One of the things I got from the weekend was to relax around crying as a man. I’d always been told to Man UP and knowing that it was okay to cry made a big difference to me. Also that it’s okay to be angry, we were encouraged to express our full anger and there was no-one judging us.

I have a hard family history where my biological dad physically abused me before I was two and I was taken into care and adopted. I was able to express my anger – I wanted to beat the guy to hell. But more recently I’ve been in contact with him. I’m not excusing him but he was a drug addict.

Because I’d been involved with JourneyMan, I wasn’t as scared as young men who’d never done any of this kind of work.

What did you take away from the weekend?

I’m able to have whole days now where I don’t smoke any drugs. I discovered a whole new level of Brotherhood and support from men. I’m hoping in the future to provide that kind of male role model for my nephews.

Tell me a bit more about your background

I was adopted because of what happened to me as a baby. And my adoptive parents – well they are my mum and dad – have been great. I didn’t have any contact with my biological parents for 20 years and my biological mum has recently died.

Over the years, I had a lot of trouble with boys bullying me, and then older boys attacking me physically plus stabbing me. My dad saw that I was interested in knives when I was very young, so from the age of 10, I started training in Historical Martial Arts. As a discipline, it really gave me a sense of worth and probably saved my life a few times.

How are you around bullying?

I don’t accept bullying to myself or others. And one of the biggest sources of my anger and grief, is that a friend who was a girl was being bullied and I couldn’t do anything about it. It was cyber-bullying. I tried but she took her own life when she was 18. I am still devastated about it. I had a breakdown myself around it and wanted to take my own life and tried to do so ten times in one year. I was 16.

I also learnt from my own background to fight too much, to react and fight so I’ve had to learn how to deal with that too.

How has the mentoring helped you?

I’ve had two mentors, both of whom have helped a lot. They’ve helped me unlock parts of myself that I thought I’d lost through the attacks and bullying.

We go to a local coffee shop and sit down. I find it hard to sit indoors so we often sit outside and they don’t mind that I smoke, that means a lot. Being indoors makes me feel threatened, I feel that I might be attacked. So far smoking is a solace and comfort for me, it takes me back to smoking fags with my adoptive mum, it brings back good times. I am grateful to abob for understanding that.

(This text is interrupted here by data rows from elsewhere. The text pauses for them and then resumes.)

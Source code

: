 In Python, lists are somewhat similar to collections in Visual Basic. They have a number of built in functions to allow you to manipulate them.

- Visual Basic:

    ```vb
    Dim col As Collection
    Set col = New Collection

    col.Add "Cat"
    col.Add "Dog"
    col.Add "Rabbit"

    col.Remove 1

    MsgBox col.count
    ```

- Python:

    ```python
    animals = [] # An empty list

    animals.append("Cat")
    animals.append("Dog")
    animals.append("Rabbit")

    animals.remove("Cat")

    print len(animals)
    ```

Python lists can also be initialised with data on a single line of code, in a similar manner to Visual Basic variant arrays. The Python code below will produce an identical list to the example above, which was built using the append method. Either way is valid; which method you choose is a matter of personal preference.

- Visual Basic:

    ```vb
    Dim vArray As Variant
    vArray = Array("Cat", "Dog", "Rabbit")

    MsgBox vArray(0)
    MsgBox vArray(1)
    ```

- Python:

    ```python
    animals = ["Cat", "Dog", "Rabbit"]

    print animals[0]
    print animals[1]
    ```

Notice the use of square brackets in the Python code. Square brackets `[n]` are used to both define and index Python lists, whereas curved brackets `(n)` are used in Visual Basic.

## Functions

I’m also learning not to blame myself for everything. I blame myself for not being able to protect my friend. My mentors point out that I was 16 and didn’t know what to do.

They also don’t mind me calling for support outside office hours and asking for advice.

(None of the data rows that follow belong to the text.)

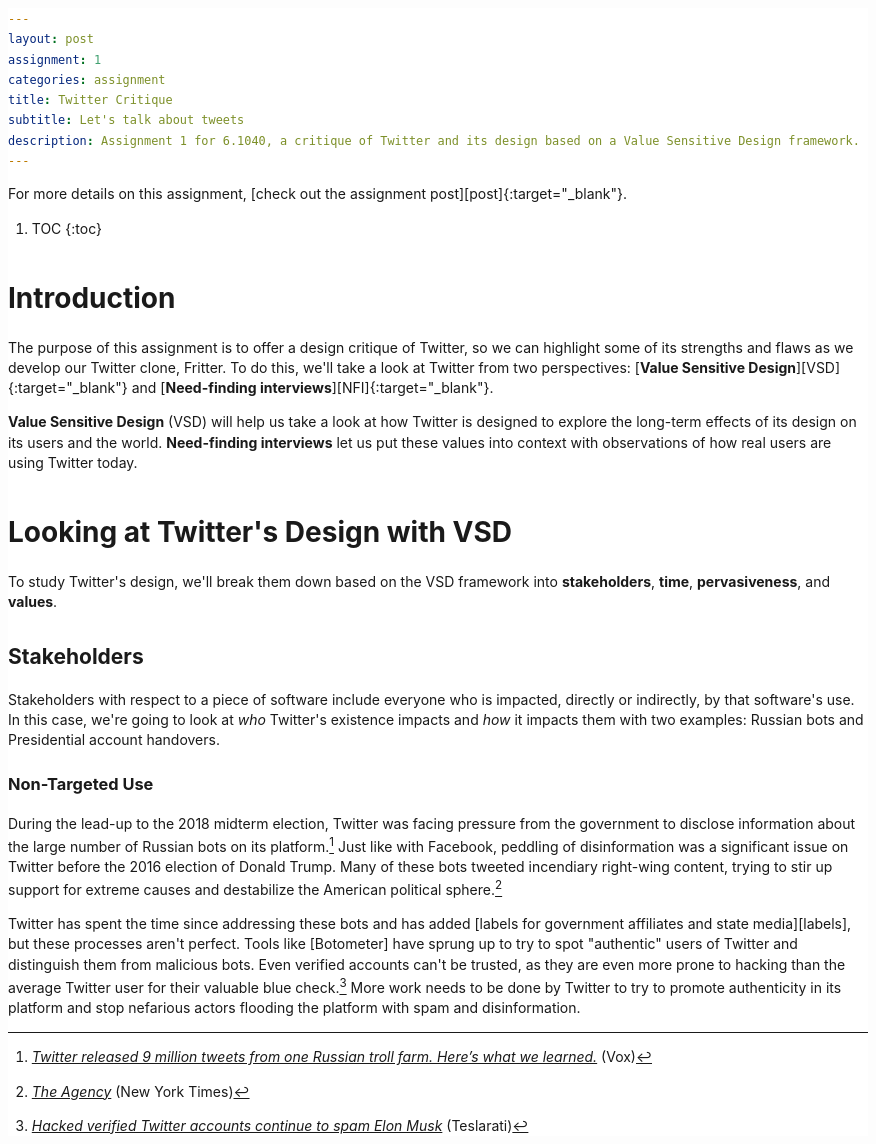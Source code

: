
 ```yaml
---
layout: post
assignment: 1
categories: assignment
title: Twitter Critique
subtitle: Let's talk about tweets
description: Assignment 1 for 6.1040, a critique of Twitter and its design based on a Value Sensitive Design framework.
---
```


For more details on this assignment, [check out the assignment post][post]{:target="_blank"}.

1. TOC
{:toc}

# Introduction

The purpose of this assignment is to offer a design critique of Twitter, so we can highlight some of its strengths and flaws as we develop our Twitter clone, Fritter.
To do this, we'll take a look at Twitter from two perspectives: [**Value Sensitive Design**][VSD]{:target="_blank"} and [**Need-finding interviews**][NFI]{:target="_blank"}.

**Value Sensitive Design** (VSD) will help us take a look at how Twitter is designed to explore the long-term effects of its design on its users and the world. 
**Need-finding interviews** let us put these values into context with observations of how real users are using Twitter today.

# Looking at Twitter's Design with VSD

To study Twitter's design, we'll break them down based on the VSD framework into **stakeholders**, **time**, **pervasiveness**, and **values**.

## Stakeholders

Stakeholders with respect to a piece of software include everyone who is impacted, directly or indirectly, by that software's use.
In this case, we're going to look at *who* Twitter's existence impacts and *how* it impacts them with two examples: Russian bots and Presidential account handovers.

### Non-Targeted Use

During the lead-up to the 2018 midterm election, Twitter was facing pressure from the government to disclose information about the large number of Russian bots on its platform.[^1] 
Just like with Facebook, peddling of disinformation was a significant issue on Twitter before the 2016 election of Donald Trump. Many of these bots tweeted incendiary right-wing content, trying to stir up support for extreme causes and destabilize the American political sphere.[^2]

Twitter has spent the time since addressing these bots and has added [labels for government affiliates and state media][labels], but these processes aren't perfect. Tools like [Botometer] have sprung up to try to spot "authentic" users of Twitter and distinguish them from malicious bots. Even verified accounts can't be trusted, as they are even more prone to hacking than the average Twitter user for their valuable blue check.[^3] More work needs to be done by Twitter to try to promote authenticity in its platform and stop nefarious actors flooding the platform with spam and disinformation.


[^1]: [*Twitter released 9 million tweets from one Russian troll farm. Here’s what we learned.*](https://www.vox.com/2018/10/19/17990946/twitter-russian-trolls-bots-election-tampering) (Vox)
[^2]: [*The Agency*](https://www.nytimes.com/2015/06/07/magazine/the-agency.html) (New York Times)
[^3]: [*Hacked verified Twitter accounts continue to spam Elon Musk*](https://www.teslarati.com/verified-twitter-spam-elon-musk/) (Teslarati)
[^4]: [*What to expect on Twitter on US Inauguration Day 2021*](https://blog.twitter.com/en_us/topics/company/2021/inauguration-2021.html) (Twitter Blog)
[^5]: [*Politics on Twitter: One-Third of Tweets From U.S. Adults Are Political*](https://www.pewresearch.org/politics/2022/06/16/politics-on-twitter-one-third-of-tweets-from-u-s-adults-are-political/) (Pew Research Center)
[^6]: [*Can't read Twitter at all without an account*](https://news.ycombinator.com/item?id=29947636) (Hacker News)
[^7]: [*The Communist Party thinks China's prolific censors are not censoring enough*](https://www.cnn.com/2021/12/15/tech/china-weibo-censorship-fine-mic-intl-hnk/index.html) (CNN)
[^8]: [*Twitter’s edit button is a big test for the platform’s future*](Twitter’s edit button is a big test for the platform’s future) (The Verge)
[^9]: [*Twitter acquires newsletter platform Revue*](https://techcrunch.com/2021/01/26/twitter-acquires-revue/) (TechCrunch)
[^10]: [*Twitter turns off its original SMS service in most countries*](https://www.theverge.com/2020/4/27/21238131/twitter-sms-notifications-disabled-jack-dorsey-hack) (The Verge)
[^11]: [*Teen ‘mastermind’ behind the great Twitter hack sentenced to three years in prison*](https://www.theverge.com/2021/3/16/22334421/twitter-hacker-bitcoin-plea-deal-agreement-graham-ivan-clark-three-years) (The Verge)
[^12]: [*Twitter is bringing its ‘read before you retweet’ prompt to all users*](https://www.theverge.com/2020/9/25/21455635/twitter-read-before-you-tweet-article-prompt-rolling-out-globally-soon) (The Verge)
[post]: https://61040-fa22.github.io/assignments/assignment-1
[VSD]: http://www.envisioningcards.com/?page_id=2
[NFI]: https://61040-fa22.github.io/assets/lecture-notes/L2.pdf
[labels]: https://help.twitter.com/en/rules-and-policies/state-affiliated
[Botometer]: https://botometer.osome.iu.edu/
[230]: https://www.eff.org/issues/cda230
[rules]: https://help.twitter.com/en/rules-and-policies/twitter-rules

How do you find the weekly meetings?

I can’t always go because of college but they are so accepting and so welcoming. They accept me as I am and occasionally I slip up. They stay supportive.

How do you see your future?

Hopefully I will be self-employed as a tree surgeon. I am hoping to continue developing friendships and relationships. I am already connected back to my birth family. There are 13 nieces and nephews!

How was your Homecoming ceremony? 

Beautiful. I teared up hearing other abob talking about me and the other mentees.

Abob have given me something I never thought I’d have – real men friends. I know when to trust to be open. That’s a key.